> **WHAT THE EXERCISE ASKS**
Give back the records that follow exactly, images excluded.

Entries taken from a collection:
▬▬▬▬▬▬▬▬▬▬

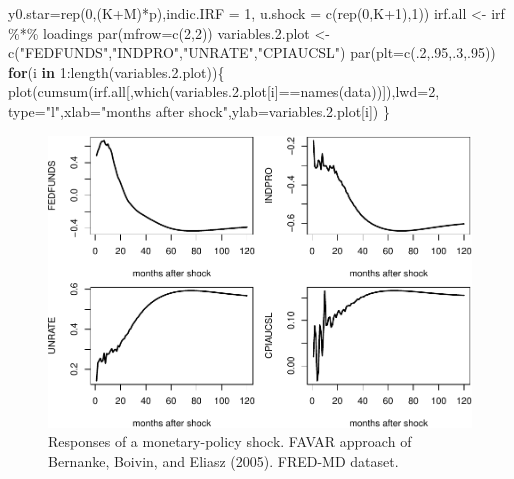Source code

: \documentclass[
  12pt,
]{book}
\newenvironment{Shaded}{\begin{snugshade}}{\end{snugshade}}
\newcommand{\AttributeTok}[1]{\textcolor[rgb]{0.77,0.63,0.00}{#1}}
\newcommand{\ControlFlowTok}[1]{\textcolor[rgb]{0.13,0.29,0.53}{\textbf{#1}}}
\newcommand{\DecValTok}[1]{\textcolor[rgb]{0.00,0.00,0.81}{#1}}
\newcommand{\FloatTok}[1]{\textcolor[rgb]{0.00,0.00,0.81}{#1}}
\newcommand{\FunctionTok}[1]{\textcolor[rgb]{0.00,0.00,0.00}{#1}}
\newcommand{\NormalTok}[1]{#1}
\newcommand{\OtherTok}[1]{\textcolor[rgb]{0.56,0.35,0.01}{#1}}
\newcommand{\SpecialCharTok}[1]{\textcolor[rgb]{0.00,0.00,0.00}{#1}}
\newcommand{\StringTok}[1]{\textcolor[rgb]{0.31,0.60,0.02}{#1}}
\theoremstyle{definition}
\theoremstyle{definition}
\theoremstyle{definition}
\theoremstyle{definition}
\theoremstyle{remark}
\begin{document}
\begin{Shaded}
\begin{Highlighting}[]
                 \AttributeTok{y0.star=}\FunctionTok{rep}\NormalTok{(}\DecValTok{0}\NormalTok{,(K}\SpecialCharTok{+}\NormalTok{M)}\SpecialCharTok{*}\NormalTok{p),}\AttributeTok{indic.IRF =} \DecValTok{1}\NormalTok{,}
                 \AttributeTok{u.shock =} \FunctionTok{c}\NormalTok{(}\FunctionTok{rep}\NormalTok{(}\DecValTok{0}\NormalTok{,K}\SpecialCharTok{+}\DecValTok{1}\NormalTok{),}\DecValTok{1}\NormalTok{))}
\NormalTok{irf.all }\OtherTok{\textless{}{-}}\NormalTok{ irf }\SpecialCharTok{\%*\%}\NormalTok{ loadings}
\FunctionTok{par}\NormalTok{(}\AttributeTok{mfrow=}\FunctionTok{c}\NormalTok{(}\DecValTok{2}\NormalTok{,}\DecValTok{2}\NormalTok{))}
\NormalTok{variables.}\FloatTok{2.}\NormalTok{plot }\OtherTok{\textless{}{-}} \FunctionTok{c}\NormalTok{(}\StringTok{"FEDFUNDS"}\NormalTok{,}\StringTok{"INDPRO"}\NormalTok{,}\StringTok{"UNRATE"}\NormalTok{,}\StringTok{"CPIAUCSL"}\NormalTok{)}
\FunctionTok{par}\NormalTok{(}\AttributeTok{plt=}\FunctionTok{c}\NormalTok{(.}\DecValTok{2}\NormalTok{,.}\DecValTok{95}\NormalTok{,.}\DecValTok{3}\NormalTok{,.}\DecValTok{95}\NormalTok{))}
\ControlFlowTok{for}\NormalTok{(i }\ControlFlowTok{in} \DecValTok{1}\SpecialCharTok{:}\FunctionTok{length}\NormalTok{(variables.}\FloatTok{2.}\NormalTok{plot))\{}
  \FunctionTok{plot}\NormalTok{(}\FunctionTok{cumsum}\NormalTok{(irf.all[,}\FunctionTok{which}\NormalTok{(variables.}\FloatTok{2.}\NormalTok{plot[i]}\SpecialCharTok{==}\FunctionTok{names}\NormalTok{(data))]),}\AttributeTok{lwd=}\DecValTok{2}\NormalTok{,}
       \AttributeTok{type=}\StringTok{"l"}\NormalTok{,}\AttributeTok{xlab=}\StringTok{"months after shock"}\NormalTok{,}\AttributeTok{ylab=}\NormalTok{variables.}\FloatTok{2.}\NormalTok{plot[i])}
\NormalTok{\}}
\end{Highlighting}
\end{Shaded}

\begin{figure}
\includegraphics[width=0.95\linewidth]{IdentifStructShocks_files/figure-latex/FAVAR-1} \caption{Responses of a monetary-policy shock. FAVAR approach of Bernanke, Boivin, and Eliasz (2005). FRED-MD dataset.}\label{fig:FAVAR}
\end{figure}
\end{document}

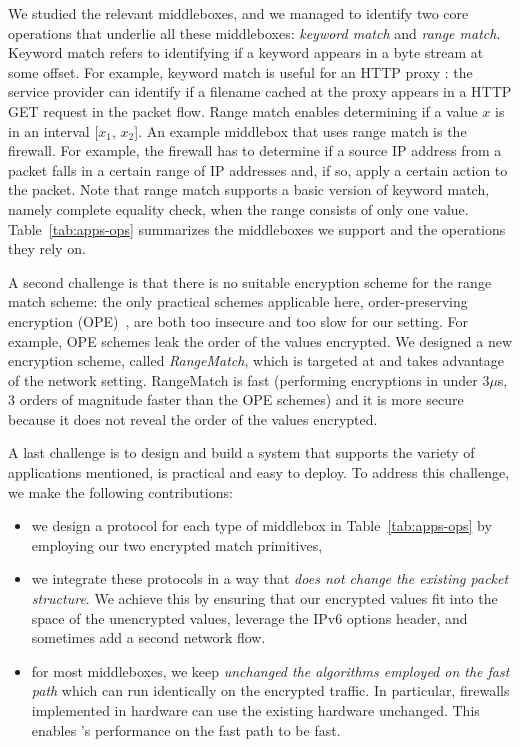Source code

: We studied the relevant middleboxes, and we managed to identify two core operations that underlie all these middleboxes: {\em keyword match} and {\em range match}. Keyword match refers to  identifying if a keyword appears in a byte stream at some offset.   For example, keyword match is useful for an HTTP proxy : the service provider can identify if a filename cached at the proxy appears in a HTTP GET request in the packet flow. %
Range match enables determining if a value $x$ is in an interval [$x_1$, $x_2$]. An example middlebox that uses range match is the firewall.   For example, the firewall has to determine if a source IP address from a packet falls in a certain range of IP addresses and, if so, apply a certain action to the packet.  Note that range match supports a basic version of keyword match, namely complete equality check, when the range consists of only one value.
%
Table~\ref{tab:apps-ops} summarizes the middleboxes we support and the operations they rely on. 


A second challenge is that there is no suitable encryption scheme for the range match scheme:
 the only practical schemes applicable here, order-preserving encryption (OPE)~\cite{boldyreva:ope,popa:mope}, are both too insecure and too slow for our setting.  For example, OPE schemes leak the order of the values encrypted. We designed a new encryption scheme, called {\em RangeMatch}, which is targeted at and takes advantage of the network setting. RangeMatch  is fast (performing encryptions in under 3$\mu$s, 3 orders of magnitude faster than the OPE schemes) and it is more secure because it does not reveal the order of the values encrypted. 
 
A last challenge is to design and build a system that supports the variety of applications mentioned, is practical and easy to deploy. 
To address this challenge, we make the following contributions:
\begin{itemize}
\item we design a  protocol for each type of middlebox in Table~\ref{tab:apps-ops} by employing our two encrypted match  primitives,
\item  we integrate these protocols in a way that {\em does not change the existing packet structure}. We achieve this by ensuring that our encrypted values fit into the space of the unencrypted values, leverage the IPv6 options header, and sometimes add a second network flow.
\item  for most middleboxes, we keep {\em unchanged  the algorithms employed on the fast path} which can run identically on the encrypted traffic. In particular, firewalls implemented in hardware can use the existing hardware unchanged.  This enables \sys's performance on the fast path to be fast. 
\end{itemize}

▬▬▬▬▬▬▬▬▬▬

> **RESULT FOR THIS TASK**
Source code

: \documentclass[
  12pt,
]{book}
\newenvironment{Shaded}{\begin{snugshade}}{\end{snugshade}}
\newcommand{\AttributeTok}[1]{\textcolor[rgb]{0.77,0.63,0.00}{#1}}
\newcommand{\ControlFlowTok}[1]{\textcolor[rgb]{0.13,0.29,0.53}{\textbf{#1}}}
\newcommand{\DecValTok}[1]{\textcolor[rgb]{0.00,0.00,0.81}{#1}}
\newcommand{\FloatTok}[1]{\textcolor[rgb]{0.00,0.00,0.81}{#1}}
\newcommand{\FunctionTok}[1]{\textcolor[rgb]{0.00,0.00,0.00}{#1}}
\newcommand{\NormalTok}[1]{#1}
\newcommand{\OtherTok}[1]{\textcolor[rgb]{0.56,0.35,0.01}{#1}}
\newcommand{\SpecialCharTok}[1]{\textcolor[rgb]{0.00,0.00,0.00}{#1}}
\newcommand{\StringTok}[1]{\textcolor[rgb]{0.31,0.60,0.02}{#1}}
\theoremstyle{definition}
\theoremstyle{definition}
\theoremstyle{definition}
\theoremstyle{definition}
\theoremstyle{remark}
\begin{document}
\begin{Shaded}
\begin{Highlighting}[]
                 \AttributeTok{y0.star=}\FunctionTok{rep}\NormalTok{(}\DecValTok{0}\NormalTok{,(K}\SpecialCharTok{+}\NormalTok{M)}\SpecialCharTok{*}\NormalTok{p),}\AttributeTok{indic.IRF =} \DecValTok{1}\NormalTok{,}
                 \AttributeTok{u.shock =} \FunctionTok{c}\NormalTok{(}\FunctionTok{rep}\NormalTok{(}\DecValTok{0}\NormalTok{,K}\SpecialCharTok{+}\DecValTok{1}\NormalTok{),}\DecValTok{1}\NormalTok{))}
\NormalTok{irf.all }\OtherTok{\textless{}{-}}\NormalTok{ irf }\SpecialCharTok{\%*\%}\NormalTok{ loadings}
\FunctionTok{par}\NormalTok{(}\AttributeTok{mfrow=}\FunctionTok{c}\NormalTok{(}\DecValTok{2}\NormalTok{,}\DecValTok{2}\NormalTok{))}
\NormalTok{variables.}\FloatTok{2.}\NormalTok{plot }\OtherTok{\textless{}{-}} \FunctionTok{c}\NormalTok{(}\StringTok{"FEDFUNDS"}\NormalTok{,}\StringTok{"INDPRO"}\NormalTok{,}\StringTok{"UNRATE"}\NormalTok{,}\StringTok{"CPIAUCSL"}\NormalTok{)}
\FunctionTok{par}\NormalTok{(}\AttributeTok{plt=}\FunctionTok{c}\NormalTok{(.}\DecValTok{2}\NormalTok{,.}\DecValTok{95}\NormalTok{,.}\DecValTok{3}\NormalTok{,.}\DecValTok{95}\NormalTok{))}
\ControlFlowTok{for}\NormalTok{(i }\ControlFlowTok{in} \DecValTok{1}\SpecialCharTok{:}\FunctionTok{length}\NormalTok{(variables.}\FloatTok{2.}\NormalTok{plot))\{}
  \FunctionTok{plot}\NormalTok{(}\FunctionTok{cumsum}\NormalTok{(irf.all[,}\FunctionTok{which}\NormalTok{(variables.}\FloatTok{2.}\NormalTok{plot[i]}\SpecialCharTok{==}\FunctionTok{names}\NormalTok{(data))]),}\AttributeTok{lwd=}\DecValTok{2}\NormalTok{,}
       \AttributeTok{type=}\StringTok{"l"}\NormalTok{,}\AttributeTok{xlab=}\StringTok{"months after shock"}\NormalTok{,}\AttributeTok{ylab=}\NormalTok{variables.}\FloatTok{2.}\NormalTok{plot[i])}
\NormalTok{\}}
\end{Highlighting}
\end{Shaded}

\begin{figure}
\includegraphics[width=0.95\linewidth]{IdentifStructShocks_files/figure-latex/FAVAR-1} \caption{Responses of a monetary-policy shock. FAVAR approach of Bernanke, Boivin, and Eliasz (2005). FRED-MD dataset.}\label{fig:FAVAR}
\end{figure}
\end{document}

Source code

: We studied the relevant middleboxes, and we managed to identify two core operations that underlie all these middleboxes: {\em keyword match} and {\em range match}. Keyword match refers to  identifying if a keyword appears in a byte stream at some offset.   For example, keyword match is useful for an HTTP proxy : the service provider can identify if a filename cached at the proxy appears in a HTTP GET request in the packet flow. %
Range match enables determining if a value $x$ is in an interval [$x_1$, $x_2$]. An example middlebox that uses range match is the firewall.   For example, the firewall has to determine if a source IP address from a packet falls in a certain range of IP addresses and, if so, apply a certain action to the packet.  Note that range match supports a basic version of keyword match, namely complete equality check, when the range consists of only one value.
%
Table~\ref{tab:apps-ops} summarizes the middleboxes we support and the operations they rely on. 


A second challenge is that there is no suitable encryption scheme for the range match scheme:
 the only practical schemes applicable here, order-preserving encryption (OPE)~\cite{boldyreva:ope,popa:mope}, are both too insecure and too slow for our setting.  For example, OPE schemes leak the order of the values encrypted. We designed a new encryption scheme, called {\em RangeMatch}, which is targeted at and takes advantage of the network setting. RangeMatch  is fast (performing encryptions in under 3$\mu$s, 3 orders of magnitude faster than the OPE schemes) and it is more secure because it does not reveal the order of the values encrypted. 
 
A last challenge is to design and build a system that supports the variety of applications mentioned, is practical and easy to deploy. 
To address this challenge, we make the following contributions:
\begin{itemize}
\item we design a  protocol for each type of middlebox in Table~\ref{tab:apps-ops} by employing our two encrypted match  primitives,
\item  we integrate these protocols in a way that {\em does not change the existing packet structure}. We achieve this by ensuring that our encrypted values fit into the space of the unencrypted values, leverage the IPv6 options header, and sometimes add a second network flow.
\item  for most middleboxes, we keep {\em unchanged  the algorithms employed on the fast path} which can run identically on the encrypted traffic. In particular, firewalls implemented in hardware can use the existing hardware unchanged.  This enables \sys's performance on the fast path to be fast. 
\end{itemize}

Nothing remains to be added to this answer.